#### What you have to do:
Beginning with the line where "Nauðsynlegt til að" occurs, set down each line of the records through the final one, exactly and without additions.

[Opening Dataset content section]

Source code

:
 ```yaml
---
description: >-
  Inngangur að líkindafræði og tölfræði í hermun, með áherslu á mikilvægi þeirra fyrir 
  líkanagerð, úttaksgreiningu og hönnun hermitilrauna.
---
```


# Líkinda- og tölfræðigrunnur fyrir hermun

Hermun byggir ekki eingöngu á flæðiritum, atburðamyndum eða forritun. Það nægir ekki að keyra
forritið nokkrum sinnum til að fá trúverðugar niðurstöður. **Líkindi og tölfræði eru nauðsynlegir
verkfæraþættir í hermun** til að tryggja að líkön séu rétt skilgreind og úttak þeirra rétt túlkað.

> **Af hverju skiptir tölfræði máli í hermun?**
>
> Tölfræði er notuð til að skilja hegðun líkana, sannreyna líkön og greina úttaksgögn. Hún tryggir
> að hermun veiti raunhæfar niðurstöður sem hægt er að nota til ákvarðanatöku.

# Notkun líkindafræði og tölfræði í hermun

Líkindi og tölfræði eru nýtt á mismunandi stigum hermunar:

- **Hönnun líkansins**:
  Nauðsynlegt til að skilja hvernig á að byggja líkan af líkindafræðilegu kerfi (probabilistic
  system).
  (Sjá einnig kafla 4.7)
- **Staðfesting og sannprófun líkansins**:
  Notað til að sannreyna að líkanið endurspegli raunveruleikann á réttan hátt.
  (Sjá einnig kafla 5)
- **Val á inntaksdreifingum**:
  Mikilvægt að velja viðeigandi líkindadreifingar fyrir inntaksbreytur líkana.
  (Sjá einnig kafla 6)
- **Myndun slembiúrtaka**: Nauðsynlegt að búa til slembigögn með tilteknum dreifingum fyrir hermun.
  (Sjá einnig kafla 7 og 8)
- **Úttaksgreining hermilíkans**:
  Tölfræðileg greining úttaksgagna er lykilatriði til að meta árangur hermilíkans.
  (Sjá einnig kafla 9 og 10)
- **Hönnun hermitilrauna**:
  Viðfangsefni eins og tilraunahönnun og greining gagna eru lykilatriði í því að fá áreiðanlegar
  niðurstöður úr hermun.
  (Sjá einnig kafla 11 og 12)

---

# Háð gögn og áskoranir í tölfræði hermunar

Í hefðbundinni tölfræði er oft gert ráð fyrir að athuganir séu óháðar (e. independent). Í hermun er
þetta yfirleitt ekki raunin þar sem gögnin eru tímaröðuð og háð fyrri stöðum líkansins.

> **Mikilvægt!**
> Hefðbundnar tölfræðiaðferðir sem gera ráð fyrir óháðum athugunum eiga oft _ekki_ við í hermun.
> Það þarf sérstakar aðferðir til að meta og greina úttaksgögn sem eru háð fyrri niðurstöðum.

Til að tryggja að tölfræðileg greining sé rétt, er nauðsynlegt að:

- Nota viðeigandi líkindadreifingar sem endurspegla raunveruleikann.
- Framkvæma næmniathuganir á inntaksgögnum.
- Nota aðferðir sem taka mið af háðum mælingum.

[Closing Dataset content section]

#### Answer to the problem:
  Nauðsynlegt til að skilja hvernig á að byggja líkan af líkindafræðilegu kerfi (probabilistic
  system).
  (Sjá einnig kafla 4.7)
- **Staðfesting og sannprófun líkansins**:
  Notað til að sannreyna að líkanið endurspegli raunveruleikann á réttan hátt.
  (Sjá einnig kafla 5)
- **Val á inntaksdreifingum**:
  Mikilvægt að velja viðeigandi líkindadreifingar fyrir inntaksbreytur líkana.
  (Sjá einnig kafla 6)
- **Myndun slembiúrtaka**: Nauðsynlegt að búa til slembigögn með tilteknum dreifingum fyrir hermun.
  (Sjá einnig kafla 7 og 8)
- **Úttaksgreining hermilíkans**:
  Tölfræðileg greining úttaksgagna er lykilatriði til að meta árangur hermilíkans.
  (Sjá einnig kafla 9 og 10)
- **Hönnun hermitilrauna**:
  Viðfangsefni eins og tilraunahönnun og greining gagna eru lykilatriði í því að fá áreiðanlegar
  niðurstöður úr hermun.
  (Sjá einnig kafla 11 og 12)

---

# Háð gögn og áskoranir í tölfræði hermunar

Í hefðbundinni tölfræði er oft gert ráð fyrir að athuganir séu óháðar (e. independent). Í hermun er
þetta yfirleitt ekki raunin þar sem gögnin eru tímaröðuð og háð fyrri stöðum líkansins.

> **Mikilvægt!**
> Hefðbundnar tölfræðiaðferðir sem gera ráð fyrir óháðum athugunum eiga oft _ekki_ við í hermun.
> Það þarf sérstakar aðferðir til að meta og greina úttaksgögn sem eru háð fyrri niðurstöðum.

Til að tryggja að tölfræðileg greining sé rétt, er nauðsynlegt að:

- Nota viðeigandi líkindadreifingar sem endurspegla raunveruleikann.
- Framkvæma næmniathuganir á inntaksgögnum.
- Nota aðferðir sem taka mið af háðum mælingum.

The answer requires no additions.